Leggett & Platt, Inc. (LEG) – the manufacturer of diversified engineered products and components – reported first-quarter 2013 earnings per share of 33 cents that rose 10.0% from 30 cents reported in the comparable year-ago quarter. Excluding the negative impact from increased accruals for Total Shareholder Return (:TSR) and other stock based compensation programs, quarterly earnings came in at 36 cents per share.

The year-over-year increase was mainly driven by effective cost management and better product mix in some businesses. However, Leggett’s earnings for the quarter are below the Zacks Consensus Estimate of 38 cents per share.

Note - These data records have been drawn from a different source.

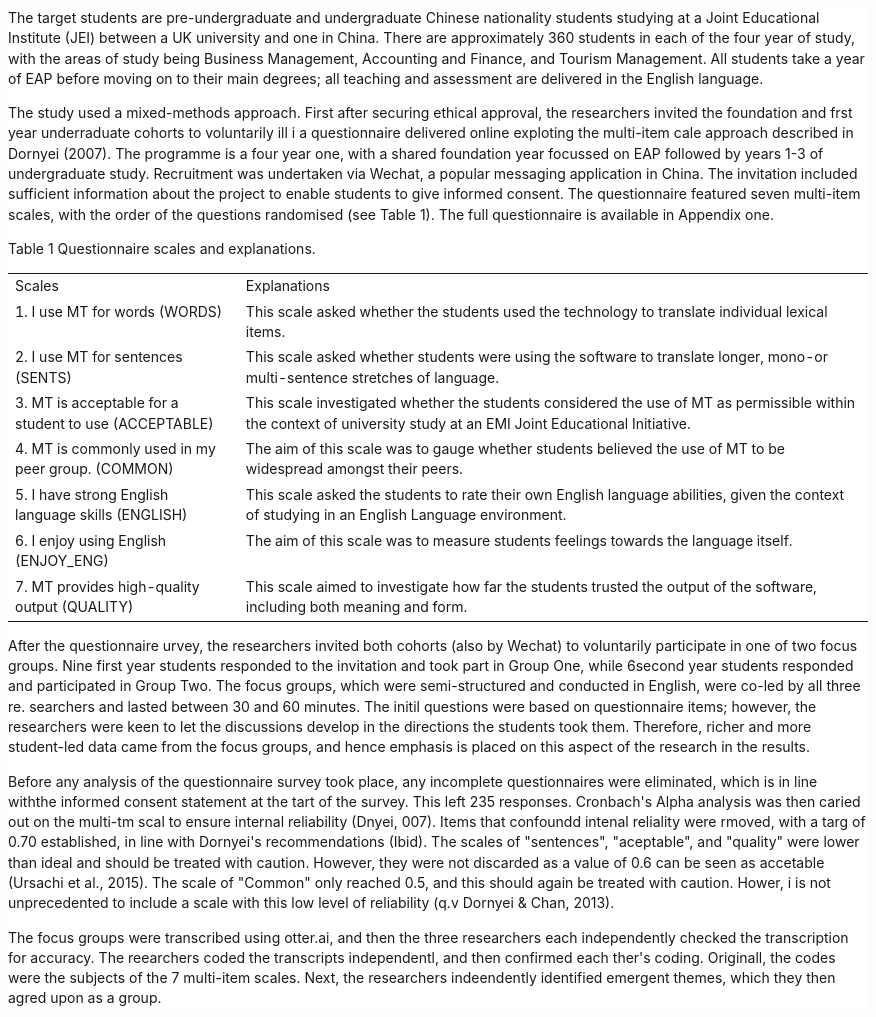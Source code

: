The target students are pre-undergraduate and undergraduate Chinese nationality students studying at a Joint Educational Institute (JEI) between a UK university and one in China. There are approximately 360 students in each of the four year of study, with the areas of study being Business Management, Accounting and Finance, and Tourism Management. All students take a year of EAP before moving on to their main degrees; all teaching and assessment are delivered in the English language.

The study used a mixed-methods approach. First after securing ethical approval, the researchers invited the foundation and frst year underraduate cohorts to voluntarily ill i a questionnaire delivered online exploting the multi-item cale approach described in Dornyei (2007). The programme is a four year one, with a shared foundation year focussed on EAP followed by years 1-3 of undergraduate study. Recruitment was undertaken via Wechat, a popular messaging application in China. The invitation included sufficient information about the project to enable students to give informed consent. The questionnaire featured seven multi-item scales, with the order of the questions randomised (see Table 1). The full questionnaire is available in Appendix one.

Table 1 Questionnaire scales and explanations.   

<html><body><table><tr><td>Scales</td><td>Explanations</td></tr><tr><td>1. I use MT for words (WORDS)</td><td>This scale asked whether the students used the technology to translate individual lexical items.</td></tr><tr><td>2. I use MT for sentences (SENTS)</td><td>This scale asked whether students were using the software to translate longer, mono-or multi-sentence stretches of language.</td></tr><tr><td>3. MT is acceptable for a student to use (ACCEPTABLE)</td><td>This scale investigated whether the students considered the use of MT as permissible within the context of university study at an EMI Joint Educational Initiative.</td></tr><tr><td>4. MT is commonly used in my peer group. (COMMON)</td><td>The aim of this scale was to gauge whether students believed the use of MT to be widespread amongst their peers.</td></tr><tr><td>5. I have strong English language skills (ENGLISH)</td><td>This scale asked the students to rate their own English language abilities, given the context of studying in an English Language environment.</td></tr><tr><td>6. I enjoy using English (ENJOY_ENG)</td><td>The aim of this scale was to measure students feelings towards the language itself.</td></tr><tr><td>7. MT provides high-quality output (QUALITY)</td><td>This scale aimed to investigate how far the students trusted the output of the software, including both meaning and form.</td></tr></table></body></html>

After the questionnaire urvey, the researchers invited both cohorts (also by Wechat) to voluntarily participate in one of two focus groups. Nine first year students responded to the invitation and took part in Group One, while 6second year students responded and participated in Group Two. The focus groups, which were semi-structured and conducted in English, were co-led by all three re. searchers and lasted between 30 and 60 minutes. The initil questions were based on questionnaire items; however, the researchers were keen to let the discussions develop in the directions the students took them. Therefore, richer and more student-led data came from the focus groups, and hence emphasis is placed on this aspect of the research in the results.

Before any analysis of the questionnaire survey took place, any incomplete questionnaires were eliminated, which is in line withthe informed consent statement at the tart of the survey. This left 235 responses. Cronbach's Alpha analysis was then caried out on the multi-tm scal to ensure internal reliability (Dnyei, 007). Items that confoundd intenal reliality were rmoved, with a targ of 0.70 established, in line with Dornyei's recommendations (Ibid). The scales of "sentences", "aceptable", and "quality" were lower than ideal and should be treated with caution. However, they were not discarded as a value of 0.6 can be seen as accetable (Ursachi et al., 2015). The scale of "Common" only reached 0.5, and this should again be treated with caution. Hower, i is not unprecedented to include a scale with this low level of reliability (q.v Dornyei & Chan, 2013).

The focus groups were transcribed using otter.ai, and then the three researchers each independently checked the transcription for accuracy. The reearchers coded the transcripts independentl, and then confirmed each ther's coding. Originall, the codes were the subjects of the 7 multi-item scales. Next, the researchers indeendently identified emergent themes, which they then agred upon as a group.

During the quarter, total sales of this Zacks Rank #3 (Hold) company fell 1.0% to $936.0 million compared with $946.8 million in the year-ago quarter, while it lagged the Zacks Consensus Estimate of $967.0 million. During the quarter, sales were impacted by a 2% decline in same location sales and a fall in rod mill trade sales, partially offset by a positive impact of 1% due to acquisitions.

Gross profit for the quarter grew 6.2% to $189.4 million, while gross margin expanded 140 basis points (bps) to 20.2%, mainly due to lower cost of goods sold.

Earnings before interest and taxes (:EBIT) rose 7.0% to $79.6 million from $74.6 million in the year-ago quarter, benefiting from diminished raw material costs in certain businesses and lower operating expenses. Simultaneously, EBIT margin also improved 60 basis points to 8.5%.

Segment Details

First-quarter Residential Furnishings revenues inched down 1.2% to $484.9 million, primarily due to reduced volumes. Operating income increased 5.0% year over year to $42.3 million, on the back of effective cost management, benefit from hurricane insurance claims and better product mix, partially offset by lower sales.

Sales of Commercial Fixturing & Components moved up 1.2% to $114.6 million. On the other hand, operating income recorded a whopping decline of 78.0% to $1.6 million compared with an operating income of $7.2 million in the comparable prior-year quarter, primarily due to weak office furniture sales, competitive pricing, and absence of the previous year’s divesture gain.

First quarter sales of the Industrial Materials segment witnessed a 3.0% decline coming in at $162.5 million, impacted by 7.0% fall in same location sales. Same location sales were negatively impacted by lower trade sales from the steel mill, partially offset by increased unit volumes. Operating income escalated to $22.2 million versus $11.8 million reported in the year-ago quarter, on the back of lower costs, absence of last year's acquisition related costs and increased volume in some businesses.